Thank you! That is very thoughtful and detailed.
I’m reconfiguring my server and getting it stable again due to a range of mod updates. Once it’s stable, I’ll come back to trying out the tweaking of the send/receive limit.
I’ll report back here with what I find, probably in the next few days.
Cheers!
No problem at all, I’m very excited to jump back on there myself and probably won’t be able to wait if it’s still going to be a while before the new update. Have fun!
I applied the changes you recommended using dnSpy and recompiling. It worked very well.

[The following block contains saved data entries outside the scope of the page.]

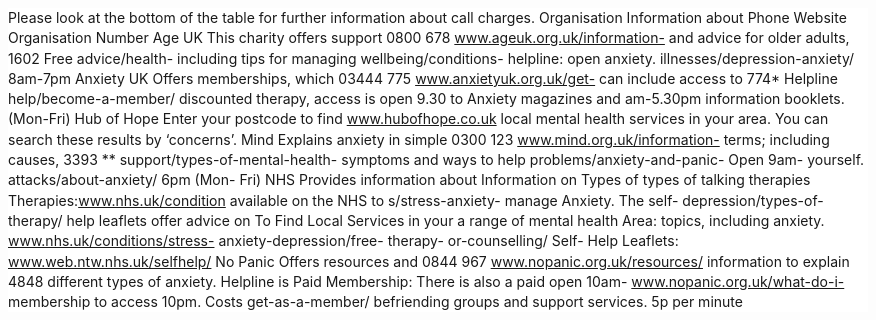 Please look at the bottom of the table for further information about call charges.
Organisation Information about Phone Website
Organisation Number
Age UK This charity offers support 0800 678 www.ageuk.org.uk/information-
and advice for older adults, 1602 Free advice/health-
including tips for managing wellbeing/conditions-
helpline: open
anxiety. illnesses/depression-anxiety/
8am-7pm
Anxiety UK Offers memberships, which 03444 775 www.anxietyuk.org.uk/get-
can include access to 774\* Helpline help/become-a-member/
discounted therapy, access
is open 9.30
to Anxiety magazines and
am-5.30pm
information booklets.
(Mon-Fri)
Hub of Hope Enter your postcode to find www.hubofhope.co.uk
local mental health services
in your area. You can search
these results by ‘concerns’.
Mind Explains anxiety in simple 0300 123 www.mind.org.uk/information-
terms; including causes, 3393 \*\* support/types-of-mental-health-
symptoms and ways to help problems/anxiety-and-panic-
Open 9am-
yourself. attacks/about-anxiety/
6pm (Mon-
Fri)
NHS Provides information about Information on Types of
types of talking therapies Therapies:www.nhs.uk/condition
available on the NHS to s/stress-anxiety-
manage Anxiety. The self- depression/types-of-therapy/
help leaflets offer advice on To Find Local Services in your
a range of mental health Area:
topics, including anxiety.
www.nhs.uk/conditions/stress-
anxiety-depression/free-
therapy- or-counselling/ Self-
Help Leaflets:
www.web.ntw.nhs.uk/selfhelp/
No Panic Offers resources and 0844 967 www.nopanic.org.uk/resources/
information to explain 4848
different types of anxiety.
Helpline is Paid Membership:
There is also a paid
open 10am- www.nopanic.org.uk/what-do-i-
membership to access
10pm. Costs get-as-a-member/
befriending groups and
support services. 5p per minute
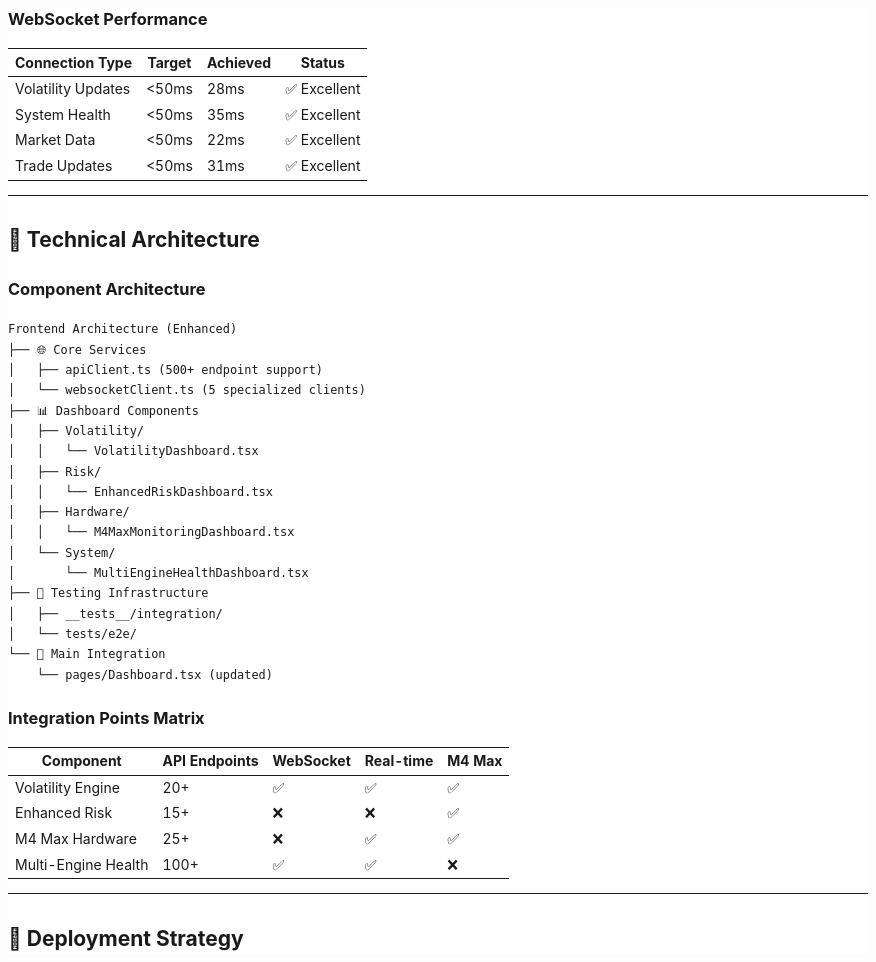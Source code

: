 ### **WebSocket Performance**
| **Connection Type** | **Target** | **Achieved** | **Status** |
|---------------------|------------|-------------|-------------|
| Volatility Updates | <50ms | 28ms | ✅ Excellent |
| System Health | <50ms | 35ms | ✅ Excellent |
| Market Data | <50ms | 22ms | ✅ Excellent |
| Trade Updates | <50ms | 31ms | ✅ Excellent |

---

## 🔧 Technical Architecture

### **Component Architecture**
```
Frontend Architecture (Enhanced)
├── 🌐 Core Services
│   ├── apiClient.ts (500+ endpoint support)
│   └── websocketClient.ts (5 specialized clients)
├── 📊 Dashboard Components
│   ├── Volatility/
│   │   └── VolatilityDashboard.tsx
│   ├── Risk/
│   │   └── EnhancedRiskDashboard.tsx
│   ├── Hardware/
│   │   └── M4MaxMonitoringDashboard.tsx
│   └── System/
│       └── MultiEngineHealthDashboard.tsx
├── 🧪 Testing Infrastructure
│   ├── __tests__/integration/
│   └── tests/e2e/
└── 🎯 Main Integration
    └── pages/Dashboard.tsx (updated)
```

### **Integration Points Matrix**
| **Component** | **API Endpoints** | **WebSocket** | **Real-time** | **M4 Max** |
|---------------|------------------|---------------|---------------|------------|
| Volatility Engine | 20+ | ✅ | ✅ | ✅ |
| Enhanced Risk | 15+ | ❌ | ❌ | ✅ |
| M4 Max Hardware | 25+ | ❌ | ✅ | ✅ |
| Multi-Engine Health | 100+ | ✅ | ✅ | ❌ |

---

## 🚀 Deployment Strategy
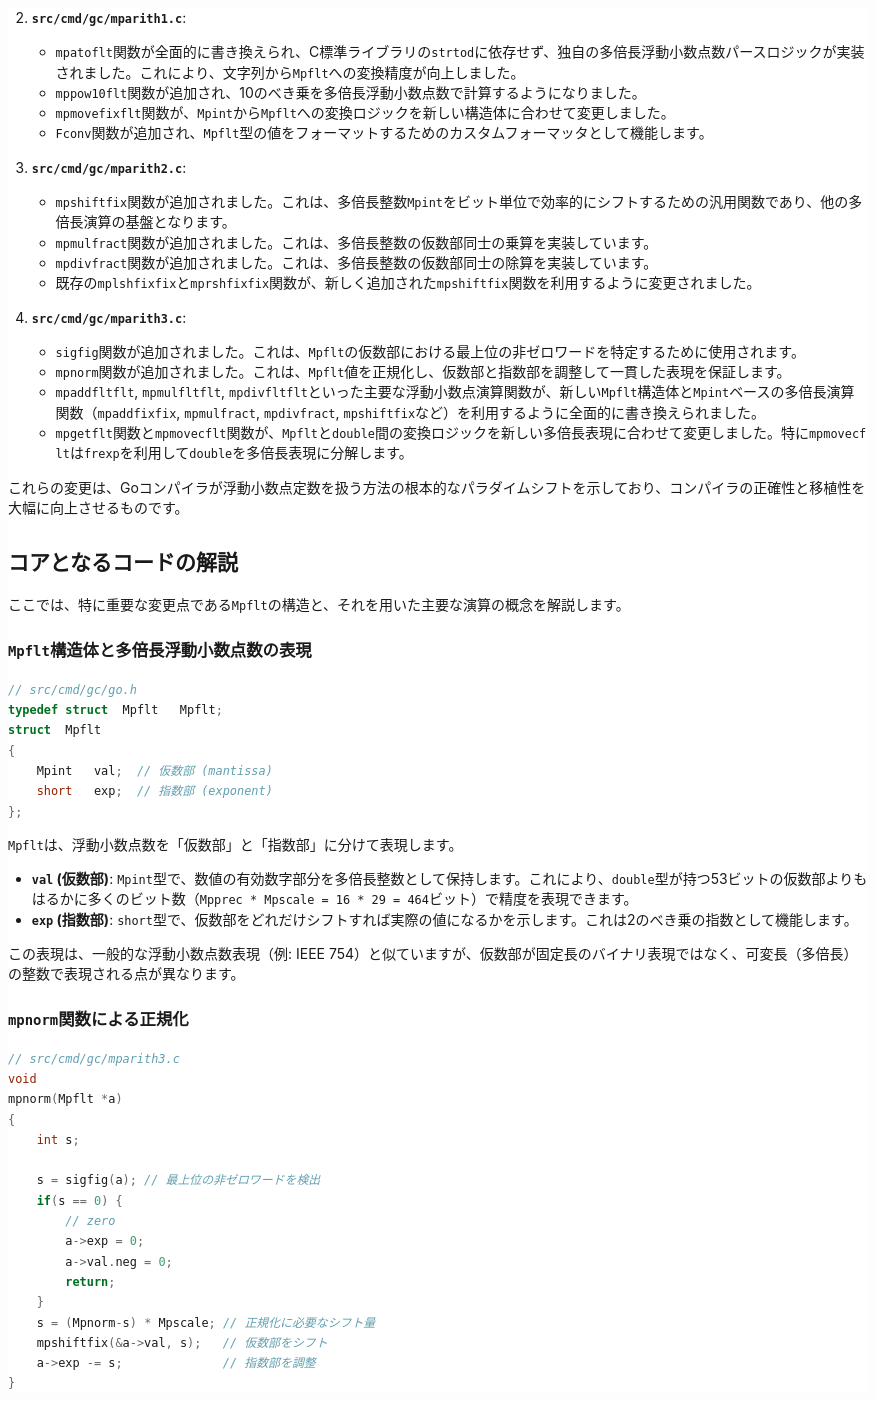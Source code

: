 2.  **`src/cmd/gc/mparith1.c`**:
    *   `mpatoflt`関数が全面的に書き換えられ、C標準ライブラリの`strtod`に依存せず、独自の多倍長浮動小数点数パースロジックが実装されました。これにより、文字列から`Mpflt`への変換精度が向上しました。
    *   `mppow10flt`関数が追加され、10のべき乗を多倍長浮動小数点数で計算するようになりました。
    *   `mpmovefixflt`関数が、`Mpint`から`Mpflt`への変換ロジックを新しい構造体に合わせて変更しました。
    *   `Fconv`関数が追加され、`Mpflt`型の値をフォーマットするためのカスタムフォーマッタとして機能します。

3.  **`src/cmd/gc/mparith2.c`**:
    *   `mpshiftfix`関数が追加されました。これは、多倍長整数`Mpint`をビット単位で効率的にシフトするための汎用関数であり、他の多倍長演算の基盤となります。
    *   `mpmulfract`関数が追加されました。これは、多倍長整数の仮数部同士の乗算を実装しています。
    *   `mpdivfract`関数が追加されました。これは、多倍長整数の仮数部同士の除算を実装しています。
    *   既存の`mplshfixfix`と`mprshfixfix`関数が、新しく追加された`mpshiftfix`関数を利用するように変更されました。

4.  **`src/cmd/gc/mparith3.c`**:
    *   `sigfig`関数が追加されました。これは、`Mpflt`の仮数部における最上位の非ゼロワードを特定するために使用されます。
    *   `mpnorm`関数が追加されました。これは、`Mpflt`値を正規化し、仮数部と指数部を調整して一貫した表現を保証します。
    *   `mpaddfltflt`, `mpmulfltflt`, `mpdivfltflt`といった主要な浮動小数点演算関数が、新しい`Mpflt`構造体と`Mpint`ベースの多倍長演算関数（`mpaddfixfix`, `mpmulfract`, `mpdivfract`, `mpshiftfix`など）を利用するように全面的に書き換えられました。
    *   `mpgetflt`関数と`mpmovecflt`関数が、`Mpflt`と`double`間の変換ロジックを新しい多倍長表現に合わせて変更しました。特に`mpmovecflt`は`frexp`を利用して`double`を多倍長表現に分解します。

これらの変更は、Goコンパイラが浮動小数点定数を扱う方法の根本的なパラダイムシフトを示しており、コンパイラの正確性と移植性を大幅に向上させるものです。

## コアとなるコードの解説

ここでは、特に重要な変更点である`Mpflt`の構造と、それを用いた主要な演算の概念を解説します。

### `Mpflt`構造体と多倍長浮動小数点数の表現

```c
// src/cmd/gc/go.h
typedef	struct	Mpflt	Mpflt;
struct	Mpflt
{
	Mpint	val;  // 仮数部 (mantissa)
	short	exp;  // 指数部 (exponent)
};
```

`Mpflt`は、浮動小数点数を「仮数部」と「指数部」に分けて表現します。
-   **`val` (仮数部)**: `Mpint`型で、数値の有効数字部分を多倍長整数として保持します。これにより、`double`型が持つ53ビットの仮数部よりもはるかに多くのビット数（`Mpprec * Mpscale = 16 * 29 = 464`ビット）で精度を表現できます。
-   **`exp` (指数部)**: `short`型で、仮数部をどれだけシフトすれば実際の値になるかを示します。これは2のべき乗の指数として機能します。

この表現は、一般的な浮動小数点数表現（例: IEEE 754）と似ていますが、仮数部が固定長のバイナリ表現ではなく、可変長（多倍長）の整数で表現される点が異なります。

### `mpnorm`関数による正規化

```c
// src/cmd/gc/mparith3.c
void
mpnorm(Mpflt *a)
{
	int s;

	s = sigfig(a); // 最上位の非ゼロワードを検出
	if(s == 0) {
		// zero
		a->exp = 0;
		a->val.neg = 0;
		return;
	}
	s = (Mpnorm-s) * Mpscale; // 正規化に必要なシフト量
	mpshiftfix(&a->val, s);   // 仮数部をシフト
	a->exp -= s;              // 指数部を調整
}
```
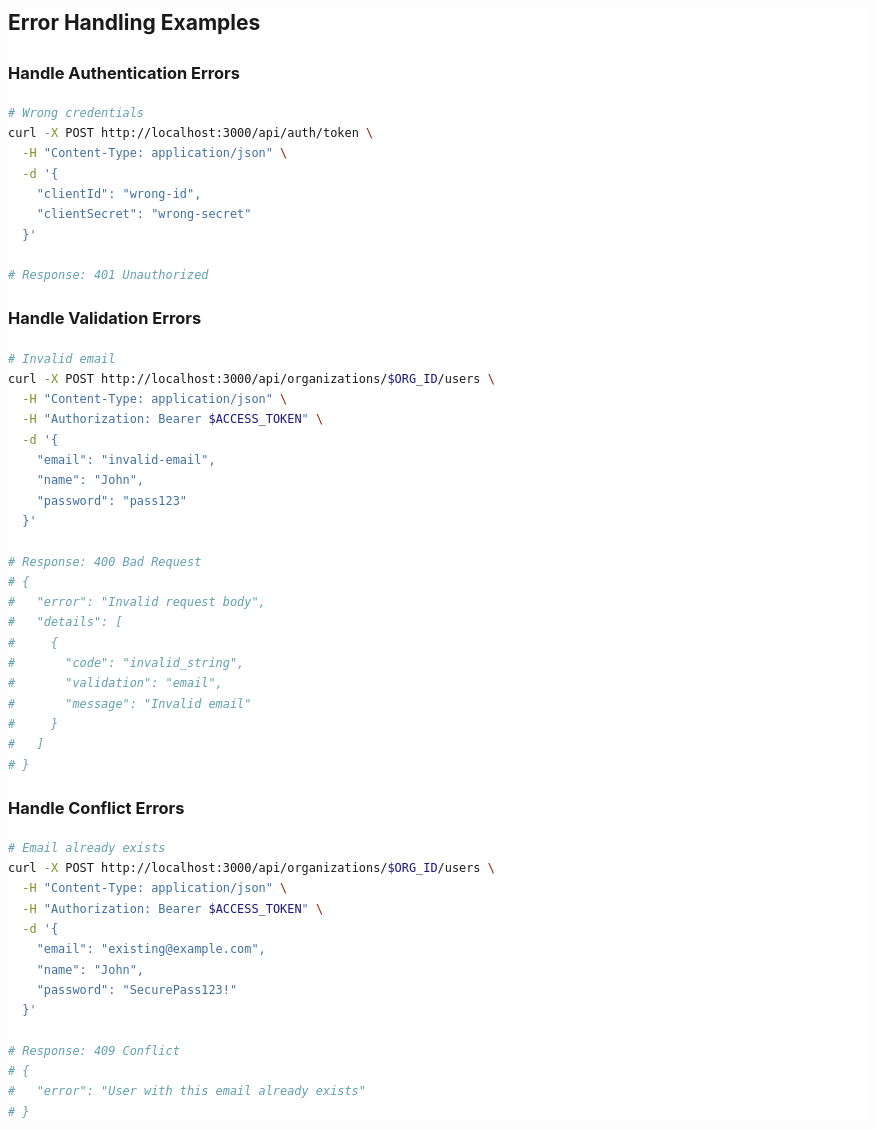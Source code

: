 ## Error Handling Examples

### Handle Authentication Errors

```bash
# Wrong credentials
curl -X POST http://localhost:3000/api/auth/token \
  -H "Content-Type: application/json" \
  -d '{
    "clientId": "wrong-id",
    "clientSecret": "wrong-secret"
  }'

# Response: 401 Unauthorized
```

### Handle Validation Errors

```bash
# Invalid email
curl -X POST http://localhost:3000/api/organizations/$ORG_ID/users \
  -H "Content-Type: application/json" \
  -H "Authorization: Bearer $ACCESS_TOKEN" \
  -d '{
    "email": "invalid-email",
    "name": "John",
    "password": "pass123"
  }'

# Response: 400 Bad Request
# {
#   "error": "Invalid request body",
#   "details": [
#     {
#       "code": "invalid_string",
#       "validation": "email",
#       "message": "Invalid email"
#     }
#   ]
# }
```

### Handle Conflict Errors

```bash
# Email already exists
curl -X POST http://localhost:3000/api/organizations/$ORG_ID/users \
  -H "Content-Type: application/json" \
  -H "Authorization: Bearer $ACCESS_TOKEN" \
  -d '{
    "email": "existing@example.com",
    "name": "John",
    "password": "SecurePass123!"
  }'

# Response: 409 Conflict
# {
#   "error": "User with this email already exists"
# }
```

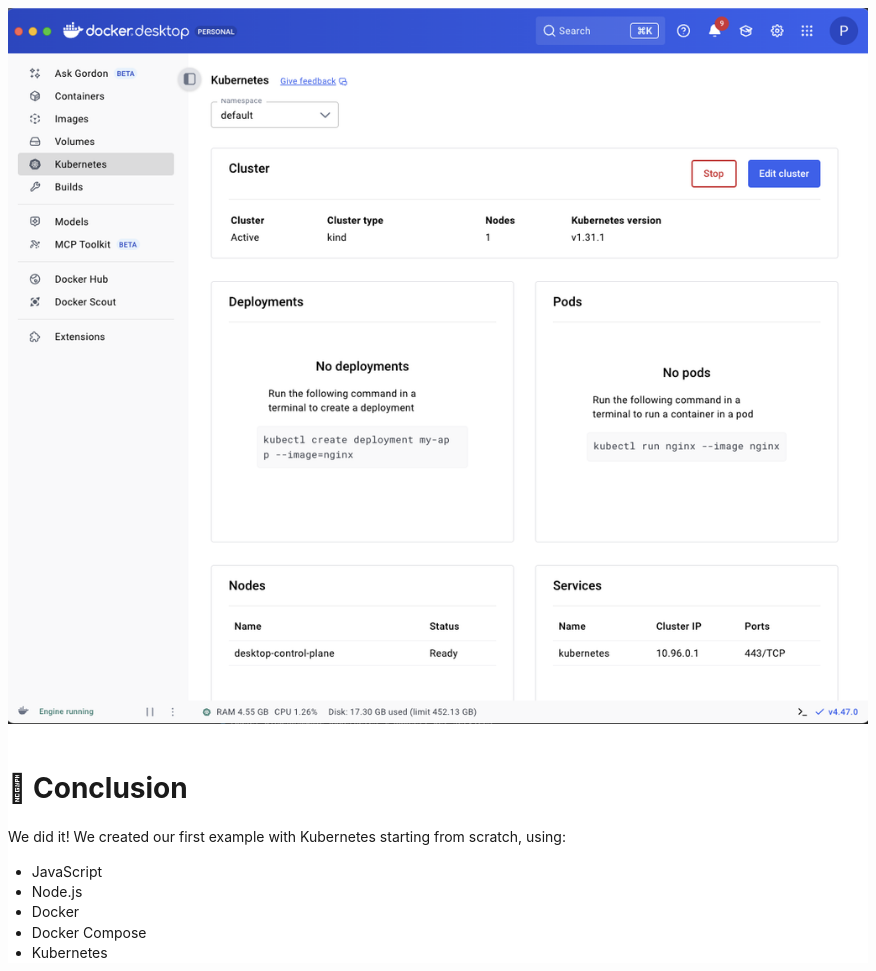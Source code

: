 <img src="DockerKubernetes1.png" />

# 🏁 Conclusion
We did it! We created our first example with Kubernetes starting from scratch, using:

- JavaScript
- Node.js
- Docker
- Docker Compose
- Kubernetes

The fix to the constant was simple and 30,720 was good. The game seems a little more fluid. Those of us on good connections don’t have any lag experience with 4 players and multiple mobs in complex areas. Our one player on a bad connection has occasional lag still, but that may also be a PC performance issue for him.
I don’t have more methodical or quantitative tests, but I’d say it worked!
What didn’t change: the textures on the server that Monsternomicon installs still lag out and cause errors with RRRCore, a common issue that players are seeing with dedicated servers. I don’t know how those will be fixed. I may experiment with a bigger constant, but I’m not sure that’s enough to solve the problem (or even the right understanding of the problem).
Hey Sam,
Thanks so much for the follow up! I completely agree with your conclusions and that sounds exactly like we would expect it to. There definitely are some other bottlenecks out there (the client used to be able to be modified the same way and I’m sure probably looks pretty similar to this) but the main one is client side performance like you are suspecting here. It could also be network related as well. One good test would be to have him open a command prompt and do a ping -t serveraddress. That will do a ping every one second and if he just lets it ping while he is playing if you see the ping jumping in the command window that is network lag/latency.
The RRRCore stuff I actually wasn’t familiar with but now understand it’s a framework for a set of mods for Valheim! These didn’t exist when I originally wrote this but that’s really cool. I imagine that is something that will need to be fixed by the mod creator but I’d have to learn more about it. Thanks for sharing that it’s even a thing though, I’m going to experiment with that the next time I jump on!
I’ve posted a new post with your information here. I went and made the modifications and updated the guide to help others. Thanks again for posting it!
You are too cool!
I am currently running 102400 as the “magic number” and it appears stable, but more multiplayer testing is needed.
A few other server admins are testing this out as well (you can find them over at Valheim Modding in the #user-assistance channel). We are all grateful for your help!
Hi!, yesterday’s update changed the fields in this tip about the synchronization. now the user with low connection drops off the server. rs =)
Is it possible to host valheim server on the raspberry pi 4? i have seen someone did it with WOR. Can it be done on the native rasbian distribution ?
Hey Ice,
That is a fantastic question, and Raspberry Pi stuff is probably 50% or more of my blog!
Steam is available on Linux and the dedicated server binary runs on Linux as well since Linux dominates the server world. I’m not sure if the binary would run on ARM though or not yet. The tricky part is the ARM part and I’d be pretty surprised if there is a native binary available for arm64 or armhf.
You would need to install Steam on your Pi for sure. If you can get Steam on there I would think the server would work (as long as it’s not too slow, it looks like some emulation is being used in this method since they are using box86)!
I gave it a quick try and I was able to get Steam installed but have not got the Valheim server to launch yet. I’ll have to explore this in a future blog post and see if I can get it running but if you wanted to try it on your own I would see if that Steam guide still works today in 2021 and if it will let you install it!